**EXERCISE GOAL**
Print nothing but the lines below starting at the line that holds "- **Stitching:**" and ending at the line that holds "## Assignment 3 - Hand Gesture Detection", including both, each exactly as written.

**GIVEN RECORDS**
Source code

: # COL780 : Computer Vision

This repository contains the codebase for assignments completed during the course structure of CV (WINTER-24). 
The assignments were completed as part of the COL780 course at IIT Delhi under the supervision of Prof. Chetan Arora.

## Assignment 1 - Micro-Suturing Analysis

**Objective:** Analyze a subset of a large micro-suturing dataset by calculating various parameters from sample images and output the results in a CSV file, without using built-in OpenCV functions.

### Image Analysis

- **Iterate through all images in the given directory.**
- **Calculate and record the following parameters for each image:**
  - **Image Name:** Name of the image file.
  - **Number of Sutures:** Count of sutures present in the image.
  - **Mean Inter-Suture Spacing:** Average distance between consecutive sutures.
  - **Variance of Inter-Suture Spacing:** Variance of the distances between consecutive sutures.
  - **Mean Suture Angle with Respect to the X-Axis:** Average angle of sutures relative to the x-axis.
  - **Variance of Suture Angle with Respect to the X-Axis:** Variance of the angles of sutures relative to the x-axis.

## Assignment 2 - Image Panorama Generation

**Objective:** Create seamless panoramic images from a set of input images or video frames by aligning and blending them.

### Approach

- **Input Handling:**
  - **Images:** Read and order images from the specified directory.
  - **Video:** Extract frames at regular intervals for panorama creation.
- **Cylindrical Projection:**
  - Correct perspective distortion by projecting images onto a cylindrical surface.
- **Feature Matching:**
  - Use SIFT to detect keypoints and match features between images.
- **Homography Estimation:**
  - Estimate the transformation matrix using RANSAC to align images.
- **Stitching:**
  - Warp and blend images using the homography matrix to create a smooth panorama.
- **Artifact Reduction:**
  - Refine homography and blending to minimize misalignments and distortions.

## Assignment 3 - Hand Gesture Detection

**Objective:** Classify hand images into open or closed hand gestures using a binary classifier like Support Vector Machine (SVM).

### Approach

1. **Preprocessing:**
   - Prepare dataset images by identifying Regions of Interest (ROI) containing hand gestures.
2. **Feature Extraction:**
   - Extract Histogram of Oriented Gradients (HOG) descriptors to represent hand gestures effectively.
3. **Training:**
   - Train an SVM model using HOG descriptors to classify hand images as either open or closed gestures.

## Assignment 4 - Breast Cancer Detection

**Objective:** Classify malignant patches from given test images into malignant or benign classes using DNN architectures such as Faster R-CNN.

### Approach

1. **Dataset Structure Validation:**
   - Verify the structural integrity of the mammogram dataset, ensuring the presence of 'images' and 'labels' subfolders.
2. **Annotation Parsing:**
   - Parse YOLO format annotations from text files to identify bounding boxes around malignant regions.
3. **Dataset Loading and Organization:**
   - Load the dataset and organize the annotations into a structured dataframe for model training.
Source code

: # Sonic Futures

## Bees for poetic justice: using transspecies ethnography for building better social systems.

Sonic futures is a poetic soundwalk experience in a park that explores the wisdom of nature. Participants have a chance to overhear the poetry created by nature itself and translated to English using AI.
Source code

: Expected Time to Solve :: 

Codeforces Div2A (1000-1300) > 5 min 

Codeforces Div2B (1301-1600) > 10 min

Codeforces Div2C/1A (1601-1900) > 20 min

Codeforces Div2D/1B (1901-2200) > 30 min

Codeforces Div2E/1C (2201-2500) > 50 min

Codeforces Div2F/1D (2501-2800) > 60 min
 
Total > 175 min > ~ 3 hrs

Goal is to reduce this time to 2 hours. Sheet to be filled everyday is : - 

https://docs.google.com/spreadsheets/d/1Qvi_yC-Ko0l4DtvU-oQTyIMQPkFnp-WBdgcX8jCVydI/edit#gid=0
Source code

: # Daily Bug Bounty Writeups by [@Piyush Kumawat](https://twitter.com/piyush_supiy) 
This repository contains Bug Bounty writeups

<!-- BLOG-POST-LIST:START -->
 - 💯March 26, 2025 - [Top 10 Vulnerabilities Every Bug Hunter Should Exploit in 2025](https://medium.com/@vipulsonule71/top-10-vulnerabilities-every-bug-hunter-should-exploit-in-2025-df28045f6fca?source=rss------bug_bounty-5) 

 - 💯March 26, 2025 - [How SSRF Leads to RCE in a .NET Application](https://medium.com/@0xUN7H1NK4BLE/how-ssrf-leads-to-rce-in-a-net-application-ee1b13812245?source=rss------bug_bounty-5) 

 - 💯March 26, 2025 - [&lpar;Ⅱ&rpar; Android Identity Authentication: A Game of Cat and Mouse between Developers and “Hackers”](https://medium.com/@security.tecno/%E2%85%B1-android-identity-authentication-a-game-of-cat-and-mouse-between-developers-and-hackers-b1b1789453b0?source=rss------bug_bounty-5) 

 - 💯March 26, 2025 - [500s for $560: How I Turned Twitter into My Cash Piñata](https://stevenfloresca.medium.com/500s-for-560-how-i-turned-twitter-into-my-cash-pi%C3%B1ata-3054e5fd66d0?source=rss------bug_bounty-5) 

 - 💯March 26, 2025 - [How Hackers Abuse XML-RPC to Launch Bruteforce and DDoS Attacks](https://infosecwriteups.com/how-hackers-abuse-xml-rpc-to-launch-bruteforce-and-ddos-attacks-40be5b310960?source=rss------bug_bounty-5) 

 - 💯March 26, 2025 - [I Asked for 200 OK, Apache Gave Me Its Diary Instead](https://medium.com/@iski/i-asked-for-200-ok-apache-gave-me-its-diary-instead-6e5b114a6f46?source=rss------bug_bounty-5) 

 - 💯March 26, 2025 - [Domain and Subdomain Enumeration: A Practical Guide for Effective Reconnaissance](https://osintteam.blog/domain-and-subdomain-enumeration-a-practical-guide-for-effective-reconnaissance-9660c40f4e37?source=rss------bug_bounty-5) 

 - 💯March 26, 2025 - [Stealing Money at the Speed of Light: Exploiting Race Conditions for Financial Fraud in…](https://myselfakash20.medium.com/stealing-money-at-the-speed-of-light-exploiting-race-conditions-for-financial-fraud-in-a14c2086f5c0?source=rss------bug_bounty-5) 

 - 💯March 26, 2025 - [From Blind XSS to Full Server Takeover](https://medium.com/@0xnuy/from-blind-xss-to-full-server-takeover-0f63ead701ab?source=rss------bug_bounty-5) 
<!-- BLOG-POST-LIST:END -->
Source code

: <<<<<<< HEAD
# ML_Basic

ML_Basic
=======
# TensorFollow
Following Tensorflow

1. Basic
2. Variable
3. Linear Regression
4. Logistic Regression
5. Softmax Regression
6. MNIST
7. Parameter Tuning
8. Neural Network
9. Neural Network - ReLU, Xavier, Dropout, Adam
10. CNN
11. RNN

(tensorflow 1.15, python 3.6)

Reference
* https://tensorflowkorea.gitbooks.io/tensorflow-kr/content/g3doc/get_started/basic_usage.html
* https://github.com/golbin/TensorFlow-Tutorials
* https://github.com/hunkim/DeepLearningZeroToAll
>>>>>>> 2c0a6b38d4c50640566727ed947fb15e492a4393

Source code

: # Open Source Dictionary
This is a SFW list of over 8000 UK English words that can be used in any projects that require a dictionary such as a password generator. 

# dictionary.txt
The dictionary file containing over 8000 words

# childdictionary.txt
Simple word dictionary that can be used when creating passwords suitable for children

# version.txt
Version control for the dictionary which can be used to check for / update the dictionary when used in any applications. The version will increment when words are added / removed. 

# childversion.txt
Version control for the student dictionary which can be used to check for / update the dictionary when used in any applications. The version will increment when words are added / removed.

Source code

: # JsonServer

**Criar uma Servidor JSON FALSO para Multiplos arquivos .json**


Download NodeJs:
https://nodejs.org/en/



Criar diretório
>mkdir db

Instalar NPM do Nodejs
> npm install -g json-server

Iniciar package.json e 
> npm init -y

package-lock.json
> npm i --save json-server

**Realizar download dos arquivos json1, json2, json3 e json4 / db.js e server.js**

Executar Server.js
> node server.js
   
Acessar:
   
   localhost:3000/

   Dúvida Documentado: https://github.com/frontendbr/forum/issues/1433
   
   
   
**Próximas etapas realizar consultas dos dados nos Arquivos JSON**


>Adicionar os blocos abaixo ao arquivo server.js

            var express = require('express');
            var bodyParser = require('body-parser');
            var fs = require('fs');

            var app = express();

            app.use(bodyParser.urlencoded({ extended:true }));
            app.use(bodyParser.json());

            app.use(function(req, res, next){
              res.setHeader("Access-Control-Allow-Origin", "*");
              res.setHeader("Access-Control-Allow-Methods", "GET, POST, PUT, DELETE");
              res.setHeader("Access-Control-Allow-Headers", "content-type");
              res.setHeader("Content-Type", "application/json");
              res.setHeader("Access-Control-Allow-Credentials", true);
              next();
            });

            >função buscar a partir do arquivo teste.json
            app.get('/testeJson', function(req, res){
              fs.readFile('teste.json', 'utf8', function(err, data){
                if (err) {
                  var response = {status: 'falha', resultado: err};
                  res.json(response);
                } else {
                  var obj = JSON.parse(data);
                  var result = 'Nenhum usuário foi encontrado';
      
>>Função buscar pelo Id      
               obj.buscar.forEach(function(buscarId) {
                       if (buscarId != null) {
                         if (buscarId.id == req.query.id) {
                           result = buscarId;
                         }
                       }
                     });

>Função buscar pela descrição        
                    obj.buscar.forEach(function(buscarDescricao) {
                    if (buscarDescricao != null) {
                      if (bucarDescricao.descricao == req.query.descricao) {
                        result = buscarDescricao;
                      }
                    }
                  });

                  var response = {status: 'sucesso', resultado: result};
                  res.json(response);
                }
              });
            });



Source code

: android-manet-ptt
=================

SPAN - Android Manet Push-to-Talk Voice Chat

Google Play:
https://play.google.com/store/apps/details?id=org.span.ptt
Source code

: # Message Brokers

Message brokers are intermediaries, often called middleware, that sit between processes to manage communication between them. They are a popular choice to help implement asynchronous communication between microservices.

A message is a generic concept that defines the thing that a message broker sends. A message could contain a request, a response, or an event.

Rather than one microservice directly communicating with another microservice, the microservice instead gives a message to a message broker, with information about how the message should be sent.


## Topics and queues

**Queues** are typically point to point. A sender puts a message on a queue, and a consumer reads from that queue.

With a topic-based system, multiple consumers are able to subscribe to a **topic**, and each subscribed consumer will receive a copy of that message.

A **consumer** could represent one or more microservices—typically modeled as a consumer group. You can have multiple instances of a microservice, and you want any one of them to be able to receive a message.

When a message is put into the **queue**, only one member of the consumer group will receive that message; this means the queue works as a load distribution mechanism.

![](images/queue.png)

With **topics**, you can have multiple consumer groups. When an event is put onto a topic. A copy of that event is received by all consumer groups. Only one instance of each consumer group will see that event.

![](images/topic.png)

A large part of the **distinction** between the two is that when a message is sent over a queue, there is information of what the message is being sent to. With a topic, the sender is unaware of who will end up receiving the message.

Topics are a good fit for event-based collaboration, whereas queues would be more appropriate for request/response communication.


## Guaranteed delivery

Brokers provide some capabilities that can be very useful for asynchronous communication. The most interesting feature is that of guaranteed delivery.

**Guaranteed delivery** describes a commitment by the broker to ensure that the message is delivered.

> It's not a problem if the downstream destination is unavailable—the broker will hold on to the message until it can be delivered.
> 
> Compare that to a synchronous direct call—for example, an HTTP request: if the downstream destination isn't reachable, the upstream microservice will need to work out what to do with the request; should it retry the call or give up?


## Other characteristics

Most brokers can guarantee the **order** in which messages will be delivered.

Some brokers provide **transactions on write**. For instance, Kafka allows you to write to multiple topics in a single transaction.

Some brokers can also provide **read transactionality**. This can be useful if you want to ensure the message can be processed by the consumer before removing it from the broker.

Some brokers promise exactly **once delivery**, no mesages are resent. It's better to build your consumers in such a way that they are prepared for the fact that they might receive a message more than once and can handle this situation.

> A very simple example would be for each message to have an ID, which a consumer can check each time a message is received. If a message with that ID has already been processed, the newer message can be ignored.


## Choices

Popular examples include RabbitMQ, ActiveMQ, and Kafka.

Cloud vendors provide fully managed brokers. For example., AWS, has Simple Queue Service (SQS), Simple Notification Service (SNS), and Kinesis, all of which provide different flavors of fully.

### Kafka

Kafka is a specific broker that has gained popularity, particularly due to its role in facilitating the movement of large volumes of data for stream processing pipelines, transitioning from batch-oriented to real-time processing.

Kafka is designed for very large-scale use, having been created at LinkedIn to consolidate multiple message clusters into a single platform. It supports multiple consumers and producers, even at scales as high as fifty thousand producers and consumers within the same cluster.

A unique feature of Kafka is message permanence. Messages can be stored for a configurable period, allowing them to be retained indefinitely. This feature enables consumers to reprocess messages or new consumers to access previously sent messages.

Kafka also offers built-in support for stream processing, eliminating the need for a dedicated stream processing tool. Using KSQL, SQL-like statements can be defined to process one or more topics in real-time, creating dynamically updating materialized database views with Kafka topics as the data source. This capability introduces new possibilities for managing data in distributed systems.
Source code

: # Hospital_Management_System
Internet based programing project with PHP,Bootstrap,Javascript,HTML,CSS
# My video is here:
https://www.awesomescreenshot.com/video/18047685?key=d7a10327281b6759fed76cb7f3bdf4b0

**SOLUTION TO THIS PROBLEM**
- **Stitching:**
  - Warp and blend images using the homography matrix to create a smooth panorama.
- **Artifact Reduction:**
  - Refine homography and blending to minimize misalignments and distortions.

## Assignment 3 - Hand Gesture Detection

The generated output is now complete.